_Given information_.

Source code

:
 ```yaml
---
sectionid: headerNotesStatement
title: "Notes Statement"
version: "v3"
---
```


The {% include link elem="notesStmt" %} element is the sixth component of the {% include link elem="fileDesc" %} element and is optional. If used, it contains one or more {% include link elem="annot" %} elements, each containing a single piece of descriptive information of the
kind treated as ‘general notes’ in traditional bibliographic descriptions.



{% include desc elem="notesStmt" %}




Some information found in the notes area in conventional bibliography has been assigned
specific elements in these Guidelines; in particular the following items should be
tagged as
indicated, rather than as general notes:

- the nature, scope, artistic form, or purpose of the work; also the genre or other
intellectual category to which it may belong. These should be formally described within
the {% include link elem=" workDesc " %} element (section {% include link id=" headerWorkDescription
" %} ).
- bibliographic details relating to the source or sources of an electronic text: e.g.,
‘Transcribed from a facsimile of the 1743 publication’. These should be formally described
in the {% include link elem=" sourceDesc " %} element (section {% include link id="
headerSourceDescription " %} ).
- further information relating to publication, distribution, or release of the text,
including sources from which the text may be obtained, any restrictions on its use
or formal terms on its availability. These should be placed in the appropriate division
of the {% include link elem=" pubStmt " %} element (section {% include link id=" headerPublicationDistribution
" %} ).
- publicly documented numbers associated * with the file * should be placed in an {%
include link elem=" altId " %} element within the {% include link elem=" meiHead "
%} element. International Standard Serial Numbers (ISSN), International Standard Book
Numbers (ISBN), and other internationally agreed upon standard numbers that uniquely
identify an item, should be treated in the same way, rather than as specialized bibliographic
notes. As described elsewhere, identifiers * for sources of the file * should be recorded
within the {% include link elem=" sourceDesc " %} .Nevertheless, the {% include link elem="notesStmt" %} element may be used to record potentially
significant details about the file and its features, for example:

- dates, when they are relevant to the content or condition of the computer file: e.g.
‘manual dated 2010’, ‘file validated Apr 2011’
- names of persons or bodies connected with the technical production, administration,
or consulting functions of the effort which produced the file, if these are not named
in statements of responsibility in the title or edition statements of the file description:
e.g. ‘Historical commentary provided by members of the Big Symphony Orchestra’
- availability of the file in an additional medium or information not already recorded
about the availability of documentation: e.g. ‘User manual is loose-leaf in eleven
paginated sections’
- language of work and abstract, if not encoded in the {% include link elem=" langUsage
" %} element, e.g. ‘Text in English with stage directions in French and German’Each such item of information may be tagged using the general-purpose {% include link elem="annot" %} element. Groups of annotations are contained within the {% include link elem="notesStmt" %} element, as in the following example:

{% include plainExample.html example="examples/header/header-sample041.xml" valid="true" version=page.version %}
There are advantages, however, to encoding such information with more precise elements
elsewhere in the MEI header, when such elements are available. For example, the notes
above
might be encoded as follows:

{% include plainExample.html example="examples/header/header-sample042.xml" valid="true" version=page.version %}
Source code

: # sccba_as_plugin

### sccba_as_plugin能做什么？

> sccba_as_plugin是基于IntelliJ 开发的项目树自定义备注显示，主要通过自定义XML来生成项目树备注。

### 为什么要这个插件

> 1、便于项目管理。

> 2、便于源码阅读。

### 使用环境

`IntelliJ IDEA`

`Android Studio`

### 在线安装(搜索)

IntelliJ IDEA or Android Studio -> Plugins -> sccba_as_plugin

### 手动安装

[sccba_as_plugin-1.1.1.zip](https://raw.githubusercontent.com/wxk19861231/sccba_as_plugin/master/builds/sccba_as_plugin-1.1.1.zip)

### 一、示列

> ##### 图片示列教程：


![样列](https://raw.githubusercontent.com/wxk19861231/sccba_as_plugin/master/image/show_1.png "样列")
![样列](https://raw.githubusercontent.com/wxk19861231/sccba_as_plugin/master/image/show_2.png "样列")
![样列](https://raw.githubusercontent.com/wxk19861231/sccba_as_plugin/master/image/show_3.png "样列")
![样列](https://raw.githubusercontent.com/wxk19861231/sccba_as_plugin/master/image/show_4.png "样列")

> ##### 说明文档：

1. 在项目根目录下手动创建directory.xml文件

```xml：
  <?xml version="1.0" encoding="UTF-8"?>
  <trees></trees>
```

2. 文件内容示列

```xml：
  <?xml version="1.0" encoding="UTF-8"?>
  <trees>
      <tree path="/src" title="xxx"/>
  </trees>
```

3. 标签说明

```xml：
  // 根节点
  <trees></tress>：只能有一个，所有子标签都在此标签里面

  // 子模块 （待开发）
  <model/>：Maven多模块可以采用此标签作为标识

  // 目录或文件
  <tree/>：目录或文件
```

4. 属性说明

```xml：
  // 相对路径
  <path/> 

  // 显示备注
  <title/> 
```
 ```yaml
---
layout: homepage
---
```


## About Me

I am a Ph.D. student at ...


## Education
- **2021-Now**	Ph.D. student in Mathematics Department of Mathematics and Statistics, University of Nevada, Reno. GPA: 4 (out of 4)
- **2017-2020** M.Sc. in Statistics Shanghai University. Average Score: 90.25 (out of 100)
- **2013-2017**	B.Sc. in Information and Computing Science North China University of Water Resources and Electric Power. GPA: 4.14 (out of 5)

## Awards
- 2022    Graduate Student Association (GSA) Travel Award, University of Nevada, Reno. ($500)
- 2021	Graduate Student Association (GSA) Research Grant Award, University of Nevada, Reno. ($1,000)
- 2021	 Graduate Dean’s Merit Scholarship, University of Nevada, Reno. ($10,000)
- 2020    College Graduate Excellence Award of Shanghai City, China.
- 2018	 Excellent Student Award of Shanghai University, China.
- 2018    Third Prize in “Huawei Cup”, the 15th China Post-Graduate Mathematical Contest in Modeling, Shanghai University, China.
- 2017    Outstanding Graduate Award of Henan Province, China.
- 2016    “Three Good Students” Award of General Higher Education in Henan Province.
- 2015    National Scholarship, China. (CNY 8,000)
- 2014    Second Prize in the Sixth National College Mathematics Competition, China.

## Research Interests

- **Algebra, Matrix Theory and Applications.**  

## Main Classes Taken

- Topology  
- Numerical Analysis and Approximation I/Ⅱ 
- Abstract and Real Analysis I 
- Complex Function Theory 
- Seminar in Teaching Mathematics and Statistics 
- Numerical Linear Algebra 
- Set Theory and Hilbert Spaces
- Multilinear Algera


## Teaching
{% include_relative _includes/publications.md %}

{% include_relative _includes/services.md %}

_Problem requirements_. Wherever a line of the data above contains "encoded", copy that line.

_Task answer_.
- language of work and abstract, if not encoded in the {% include link elem=" langUsage
might be encoded as follows:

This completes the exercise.